--- Input records ---
==*==

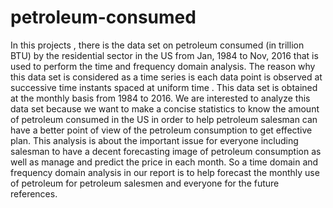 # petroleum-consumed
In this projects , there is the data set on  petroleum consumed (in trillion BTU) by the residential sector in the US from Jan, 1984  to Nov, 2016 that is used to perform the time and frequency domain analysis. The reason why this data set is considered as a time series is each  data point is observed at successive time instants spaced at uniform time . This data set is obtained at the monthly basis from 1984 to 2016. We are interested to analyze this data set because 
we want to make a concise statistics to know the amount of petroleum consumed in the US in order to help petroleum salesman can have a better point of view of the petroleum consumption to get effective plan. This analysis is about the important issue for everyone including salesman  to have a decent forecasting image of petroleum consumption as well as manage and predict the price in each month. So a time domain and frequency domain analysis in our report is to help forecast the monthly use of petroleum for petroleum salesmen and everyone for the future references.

==*==

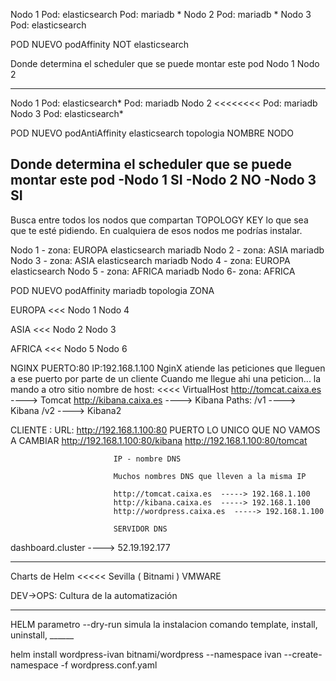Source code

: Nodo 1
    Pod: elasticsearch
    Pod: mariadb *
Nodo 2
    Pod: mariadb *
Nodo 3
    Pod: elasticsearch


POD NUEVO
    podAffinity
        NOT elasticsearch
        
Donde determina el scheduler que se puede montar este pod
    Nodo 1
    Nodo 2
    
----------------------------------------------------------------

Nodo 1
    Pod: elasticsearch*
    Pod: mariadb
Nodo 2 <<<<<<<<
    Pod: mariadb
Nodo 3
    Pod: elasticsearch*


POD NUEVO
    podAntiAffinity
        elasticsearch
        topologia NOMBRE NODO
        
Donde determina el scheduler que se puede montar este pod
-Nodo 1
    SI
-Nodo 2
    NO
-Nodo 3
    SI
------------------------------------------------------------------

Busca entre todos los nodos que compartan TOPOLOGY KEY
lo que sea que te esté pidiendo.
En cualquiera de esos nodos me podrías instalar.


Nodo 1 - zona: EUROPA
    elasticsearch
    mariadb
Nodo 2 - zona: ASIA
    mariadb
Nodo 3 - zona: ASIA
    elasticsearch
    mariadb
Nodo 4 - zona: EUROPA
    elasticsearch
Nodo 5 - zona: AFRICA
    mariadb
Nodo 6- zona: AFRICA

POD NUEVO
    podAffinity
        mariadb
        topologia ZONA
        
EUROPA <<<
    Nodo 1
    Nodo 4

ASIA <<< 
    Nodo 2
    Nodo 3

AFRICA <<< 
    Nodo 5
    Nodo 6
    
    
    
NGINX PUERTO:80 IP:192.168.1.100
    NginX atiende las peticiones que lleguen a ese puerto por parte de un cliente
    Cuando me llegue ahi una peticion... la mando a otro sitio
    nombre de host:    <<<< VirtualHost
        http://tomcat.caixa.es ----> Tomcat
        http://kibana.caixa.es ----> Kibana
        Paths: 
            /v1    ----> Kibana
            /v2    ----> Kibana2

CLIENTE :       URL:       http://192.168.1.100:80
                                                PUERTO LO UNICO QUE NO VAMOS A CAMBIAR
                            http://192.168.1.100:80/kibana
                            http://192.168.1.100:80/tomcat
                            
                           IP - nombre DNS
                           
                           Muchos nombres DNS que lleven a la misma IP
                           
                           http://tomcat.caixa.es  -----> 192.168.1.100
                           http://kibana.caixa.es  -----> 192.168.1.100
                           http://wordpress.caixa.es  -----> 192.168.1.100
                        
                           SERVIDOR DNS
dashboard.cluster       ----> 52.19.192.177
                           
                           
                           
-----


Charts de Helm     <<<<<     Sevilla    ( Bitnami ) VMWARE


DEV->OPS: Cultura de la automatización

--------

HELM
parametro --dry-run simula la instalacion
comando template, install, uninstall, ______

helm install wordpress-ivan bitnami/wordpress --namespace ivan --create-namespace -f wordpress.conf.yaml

==*==

--- The task ---
Using the listing above, locate the lines that hold "wordpress" and copy each one.

--- Answer box ---
                           http://wordpress.caixa.es  -----> 192.168.1.100
helm install wordpress-ivan bitnami/wordpress --namespace ivan --create-namespace -f wordpress.conf.yaml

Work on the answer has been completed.